Boeing: SLS is the only launch vehicle capable of reaching Mars. If NASA gives us a ton of money, we'll land on Mars within a decade. SLS is a Boeing rocket. Everything but SLS is a fraud.

NASA Report: We can't afford Mars with SLS anytime soon, and probably not even the Moon. Mars in the 2050s is probably only barely possible with SLS. Moon in the 2030s, maybe. Please save us from SLS.

Gerst: Maybe we are being scammed.........

Grunsfeld: DSG is just ARM without the cool part of the asteroid designed to give the contractors something to do. NASA is a failure until we get an administration that really cares, unlike the past few that merely pretend to and propose vague goals without deliverance of funding.

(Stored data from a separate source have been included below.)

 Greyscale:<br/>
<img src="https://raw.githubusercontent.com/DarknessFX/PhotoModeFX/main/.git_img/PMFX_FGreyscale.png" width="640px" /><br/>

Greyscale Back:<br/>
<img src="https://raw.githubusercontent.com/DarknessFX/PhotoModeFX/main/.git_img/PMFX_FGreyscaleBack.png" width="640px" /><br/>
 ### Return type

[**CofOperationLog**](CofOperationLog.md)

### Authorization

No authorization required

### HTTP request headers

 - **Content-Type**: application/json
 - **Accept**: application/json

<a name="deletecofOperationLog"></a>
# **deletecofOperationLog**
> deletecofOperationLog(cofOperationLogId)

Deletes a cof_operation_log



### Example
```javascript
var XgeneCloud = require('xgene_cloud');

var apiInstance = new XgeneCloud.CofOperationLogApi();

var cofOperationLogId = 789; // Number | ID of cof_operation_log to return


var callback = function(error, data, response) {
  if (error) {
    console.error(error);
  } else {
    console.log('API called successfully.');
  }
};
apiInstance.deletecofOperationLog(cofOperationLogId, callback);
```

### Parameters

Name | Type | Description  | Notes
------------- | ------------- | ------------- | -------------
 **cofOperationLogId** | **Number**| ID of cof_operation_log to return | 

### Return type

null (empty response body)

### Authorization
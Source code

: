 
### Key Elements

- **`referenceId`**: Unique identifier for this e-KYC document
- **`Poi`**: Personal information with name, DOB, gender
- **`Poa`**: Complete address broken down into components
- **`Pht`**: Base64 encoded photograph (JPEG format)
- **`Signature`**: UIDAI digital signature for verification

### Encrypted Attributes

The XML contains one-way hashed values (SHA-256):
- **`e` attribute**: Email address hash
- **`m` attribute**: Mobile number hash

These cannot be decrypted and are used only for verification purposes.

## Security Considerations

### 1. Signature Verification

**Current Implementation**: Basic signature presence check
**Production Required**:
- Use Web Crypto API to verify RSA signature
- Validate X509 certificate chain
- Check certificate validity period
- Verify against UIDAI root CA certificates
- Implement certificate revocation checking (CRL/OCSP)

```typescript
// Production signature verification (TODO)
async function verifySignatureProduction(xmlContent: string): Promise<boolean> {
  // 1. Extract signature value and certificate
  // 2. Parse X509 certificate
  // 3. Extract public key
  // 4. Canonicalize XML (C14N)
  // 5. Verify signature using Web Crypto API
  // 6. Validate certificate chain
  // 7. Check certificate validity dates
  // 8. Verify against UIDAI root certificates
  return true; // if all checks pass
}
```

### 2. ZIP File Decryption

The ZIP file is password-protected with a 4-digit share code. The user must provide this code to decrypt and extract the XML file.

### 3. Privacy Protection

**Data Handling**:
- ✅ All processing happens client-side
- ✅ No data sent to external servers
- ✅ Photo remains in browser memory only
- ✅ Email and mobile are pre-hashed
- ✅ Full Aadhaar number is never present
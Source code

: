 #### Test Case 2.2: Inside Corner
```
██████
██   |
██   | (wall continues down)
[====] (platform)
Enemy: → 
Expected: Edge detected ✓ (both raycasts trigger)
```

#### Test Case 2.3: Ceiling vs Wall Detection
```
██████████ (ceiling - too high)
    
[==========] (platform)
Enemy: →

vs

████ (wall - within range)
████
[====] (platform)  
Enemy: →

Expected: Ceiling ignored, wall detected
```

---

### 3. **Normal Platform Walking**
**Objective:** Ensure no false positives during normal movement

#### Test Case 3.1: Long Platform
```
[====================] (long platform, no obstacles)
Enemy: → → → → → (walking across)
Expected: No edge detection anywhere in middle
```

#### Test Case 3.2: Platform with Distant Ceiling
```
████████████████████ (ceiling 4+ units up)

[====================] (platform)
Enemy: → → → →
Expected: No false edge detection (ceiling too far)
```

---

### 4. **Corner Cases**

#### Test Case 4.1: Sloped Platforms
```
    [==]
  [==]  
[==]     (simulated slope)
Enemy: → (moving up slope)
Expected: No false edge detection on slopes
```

Dennis Mullenberg is an idiot, as is Jerry Dreilling. SLS is obviously not the only LV capable of reaching Mars (seriously, how dumb do you have to be to say this nonsense?), and even if it was made a "national priority" NASA and the contractors would screw up a Mars mission with SLS before 2030 due to cost overruns and delays anyway.  SLS is not made solely or even 75% by Boeing - only the core stage is and maybe parts of the upper stage. If Boeing really cared about putting humans on Mars, they'd be building a rocket to do so that's better than SLS. Boeing is a typical example of the corrupt military-industrial complex that created boondoggles such as SLS and they like SLS because it gives them lots of cash for relatively little work - they couldn't care less if SLS even actually flies.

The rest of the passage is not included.